En 1993, la policía del estado de Bengala Occidental (India) secuestró a un obrero eventual de una fábrica de tejidos de yute, lo torturó bajo custodia y luego lo hizo desaparecer. Hubo protestas y, como resultado de mis averiguaciones, se abrieron actuaciones penales contra la policía.
En 2008, la administración estuvo a punto de ordenar el desalojo forzoso, sin compensación alguna, de más de 6.000 personas que vivían en la pobreza extrema en un vertedero municipal, buscando comida en la basura. Luché contra la administración en la calle y en los tribunales.
En 2004, un hombre acusado de violación y asesinato fue ahorcado en la Prisión Central de Alipur. Me manifesté con velas frente a la prisión, junto con otros miembros de nuestra organización, para protestar contra la pena de muerte.
La tortura es un proceso lento concebido para convertir a la víctima en un ser indefenso, dependiente y privado de toda su humanidad. Las víctimas de los abusos de la policía son tragadas por una cultura de silencio: temen las repercusiones si denuncian, y este temor suele estar fundado. Tenemos que romper el silencio para obtener justicia para las víctimas. Si las víctimas denunciaran, la sociedad se vería obligada a cambiar el sistema.

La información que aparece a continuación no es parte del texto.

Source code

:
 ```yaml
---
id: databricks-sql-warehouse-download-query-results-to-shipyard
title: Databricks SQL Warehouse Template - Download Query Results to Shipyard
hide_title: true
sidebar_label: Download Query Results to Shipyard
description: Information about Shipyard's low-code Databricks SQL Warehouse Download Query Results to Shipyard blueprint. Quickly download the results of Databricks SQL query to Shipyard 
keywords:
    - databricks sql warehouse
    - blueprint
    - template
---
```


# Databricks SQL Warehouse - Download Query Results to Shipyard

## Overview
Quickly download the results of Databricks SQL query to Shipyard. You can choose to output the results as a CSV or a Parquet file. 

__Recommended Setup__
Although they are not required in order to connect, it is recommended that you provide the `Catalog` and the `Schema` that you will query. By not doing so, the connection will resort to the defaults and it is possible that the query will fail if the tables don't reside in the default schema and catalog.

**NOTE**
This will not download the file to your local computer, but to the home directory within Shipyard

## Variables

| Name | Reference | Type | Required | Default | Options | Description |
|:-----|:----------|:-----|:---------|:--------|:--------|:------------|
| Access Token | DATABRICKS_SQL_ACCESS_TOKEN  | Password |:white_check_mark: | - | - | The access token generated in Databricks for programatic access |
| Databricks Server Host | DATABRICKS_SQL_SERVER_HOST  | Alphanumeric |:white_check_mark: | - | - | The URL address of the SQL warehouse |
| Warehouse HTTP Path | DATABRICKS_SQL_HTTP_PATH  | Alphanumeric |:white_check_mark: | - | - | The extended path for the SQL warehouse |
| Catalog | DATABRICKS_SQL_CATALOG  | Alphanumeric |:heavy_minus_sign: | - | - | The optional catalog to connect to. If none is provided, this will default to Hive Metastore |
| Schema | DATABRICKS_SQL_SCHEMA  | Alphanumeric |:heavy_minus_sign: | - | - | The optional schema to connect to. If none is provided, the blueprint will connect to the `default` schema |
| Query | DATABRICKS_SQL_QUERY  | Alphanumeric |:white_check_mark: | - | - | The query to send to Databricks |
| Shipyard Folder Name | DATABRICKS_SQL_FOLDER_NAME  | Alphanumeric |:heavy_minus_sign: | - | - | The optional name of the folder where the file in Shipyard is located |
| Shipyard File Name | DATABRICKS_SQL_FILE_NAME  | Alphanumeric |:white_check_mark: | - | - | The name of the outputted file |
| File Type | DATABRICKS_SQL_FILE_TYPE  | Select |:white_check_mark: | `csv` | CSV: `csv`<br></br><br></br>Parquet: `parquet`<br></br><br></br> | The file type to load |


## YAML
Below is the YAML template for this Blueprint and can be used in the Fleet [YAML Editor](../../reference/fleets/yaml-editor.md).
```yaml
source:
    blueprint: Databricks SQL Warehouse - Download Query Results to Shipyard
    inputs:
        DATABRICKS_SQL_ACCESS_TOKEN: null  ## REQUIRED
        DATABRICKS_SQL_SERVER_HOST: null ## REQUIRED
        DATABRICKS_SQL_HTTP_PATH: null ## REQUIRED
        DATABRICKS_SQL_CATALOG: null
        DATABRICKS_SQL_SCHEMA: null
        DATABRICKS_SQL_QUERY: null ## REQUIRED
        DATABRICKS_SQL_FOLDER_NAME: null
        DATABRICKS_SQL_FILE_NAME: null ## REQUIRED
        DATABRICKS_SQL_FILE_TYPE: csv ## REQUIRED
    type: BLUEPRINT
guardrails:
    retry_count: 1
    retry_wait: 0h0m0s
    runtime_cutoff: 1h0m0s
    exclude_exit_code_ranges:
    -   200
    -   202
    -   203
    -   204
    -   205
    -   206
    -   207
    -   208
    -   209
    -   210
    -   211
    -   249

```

En 1993, mientras celebraba el Día de los Derechos Humanos en Assam, fui detenido junto con varios destacados defensores y defensoras de derechos humanos. En 1994 la policía colocó una bomba en mi casa y mi esposa y mi hijo recibieron amenazas. En 2005, de nuevo la víspera del Día de los Derechos Humanos, fui detenido y llevado a los calabozos centrales de Lalbazar junto con otros destacados defensores y defensoras de derechos humanos. En 2008, la policía allanó la oficina de Banglar Manabadhikar Suraksha Mancha (MASUM) —nuestra organización de derechos humanos— y en abril de 2010 fui detenido de nuevo por la Unidad Antiterrorista de la Policía de Calcuta por dirigir un “Tribunal Popular sobre la Tortura”. Amnistía Internacional emitió una declaración pública en mi apoyo y me siento realmente agradecido por ello.